L’area di produzione, trasformazione ed elaborazione è rappresentata dai territori delle provincie di Ravenna, Forlì, Rimini e Bologna.

Come si fa

Al latte vaccino intero proveniente dall’area tipica, dopo pastorizzazione, sono aggiunti fermenti lattici autoctoni, sotto forma di latte innesto liquido, e viene così trasferito in caldaia. Il latte deve essere coagulato ad una temperatura tra i 35° e i 40°C con aggiunta di caglio di vitello, per ottenere la coagulazione entro 15-30 minuti. La rottura della cagliata procede fino a che i grumi abbiano raggiunto la dimensione di una noce. Segue un periodo di riposo, nel corso del quale la cagliata si assesta ad un valore di pH compreso tra 5,90 e 6,20. Successivamente la cagliata viene trasferita in appositi stampi forati della capacità massima di 2 chilogrammi, rivoltati alcune volte nell’arco di 24 ore per favorire lo spurgo del siero rimasto. La salatura è effettuata in salamoia. In alternativa è consentita la salatura del latte attraverso l’aggiunta di cloruro di sodio. Al termine del processo produttivo, lo "Squacquerone di Romagna" deve presentare un pH compreso tra 5 e 5,30. La maturazione è breve, compresa tra 1 e 4 giorni, in ambiente con temperatura di 3 - 6°C e umidità superiore al 90%. È vietata la stufatura del formaggio in apposita camera calda. La produzione avviene durante l’intero arco dell’anno.

Storia accertata

Lo "Squacquerone di Romagna" è un formaggio dalla storia antica, fortemente legato all’ambiente rurale, dove era consuetudine produrlo e consumarlo durante il periodo invernale, grazie alla maggiore possibilità di conservazione. Nonostante l’origine umile, era apprezzato e consumato anche da palati più raffinati, come dimostra la corrispondenza inviata dal Cardinale Bellisomi, vescovo di Cesena, al vicario generale della diocesi cesenate. In particolare, in una di queste missive, datata 15 febbraio 1800, il Cardinale chiede notizia sugli Squacqueroni richiesti, e non ancora pervenuti, alla sua mensa.

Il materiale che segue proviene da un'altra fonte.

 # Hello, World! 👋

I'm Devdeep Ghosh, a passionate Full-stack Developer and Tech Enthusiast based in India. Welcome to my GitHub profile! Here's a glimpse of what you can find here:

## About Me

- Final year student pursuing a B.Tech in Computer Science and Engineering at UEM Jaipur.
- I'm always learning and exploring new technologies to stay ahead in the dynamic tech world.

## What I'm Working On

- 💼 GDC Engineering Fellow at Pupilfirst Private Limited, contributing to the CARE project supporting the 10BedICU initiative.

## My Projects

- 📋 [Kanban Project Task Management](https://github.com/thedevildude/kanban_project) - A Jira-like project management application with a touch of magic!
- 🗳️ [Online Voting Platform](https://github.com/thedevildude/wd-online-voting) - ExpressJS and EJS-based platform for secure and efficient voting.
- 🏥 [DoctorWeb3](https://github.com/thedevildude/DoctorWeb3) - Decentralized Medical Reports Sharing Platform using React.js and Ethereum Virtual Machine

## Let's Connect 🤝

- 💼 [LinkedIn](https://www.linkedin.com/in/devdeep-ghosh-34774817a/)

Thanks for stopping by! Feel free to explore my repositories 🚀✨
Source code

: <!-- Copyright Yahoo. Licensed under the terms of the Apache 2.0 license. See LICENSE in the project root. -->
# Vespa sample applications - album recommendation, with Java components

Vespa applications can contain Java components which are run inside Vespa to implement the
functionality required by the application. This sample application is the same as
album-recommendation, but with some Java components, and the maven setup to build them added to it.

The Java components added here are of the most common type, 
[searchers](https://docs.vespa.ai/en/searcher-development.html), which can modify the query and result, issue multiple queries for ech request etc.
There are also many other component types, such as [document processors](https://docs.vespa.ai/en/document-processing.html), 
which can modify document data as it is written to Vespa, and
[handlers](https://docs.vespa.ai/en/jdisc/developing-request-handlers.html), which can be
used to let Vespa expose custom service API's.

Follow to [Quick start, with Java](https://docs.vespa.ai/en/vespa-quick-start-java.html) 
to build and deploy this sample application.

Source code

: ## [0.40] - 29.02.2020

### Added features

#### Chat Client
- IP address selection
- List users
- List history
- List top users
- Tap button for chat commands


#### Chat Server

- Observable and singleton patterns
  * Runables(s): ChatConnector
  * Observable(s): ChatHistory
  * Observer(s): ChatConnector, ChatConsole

Antonio Mattioli, nel Vocabolario Romagnolo-Italiano da lui redatto e dato alle stampe nel 1879, alla voce "Squacquaròn" rimanda, per una dettagliata spiegazione, al vocabolo "Tumen". Tale voce, come dice Mattioli, "è forse derivata da Toma, che significa formaggio grasso, formaggio quagliato, formaggio spannato". L’autore si spinge oltre nella spiegazione, ricordando che Petronio Arbitro, scrittore del primo secolo dopo Cristo, definisce "Caseum mollem" quello che oggi potrebbe trovare riscontro nel formaggio Squacquerone. Sempre secondo Mattioli, Giacinto Carena, erudito in scienze naturali vissuto tra la fine del Settecento e la metà dell’Ottocento, definisce lo Squacquerone "Cacio tenero", "Cacio fresco", o "Caciolino", da mangiarsi subito, umido e poco sodo, precisando che, conservato alcuni giorni, diventa grasso e filante.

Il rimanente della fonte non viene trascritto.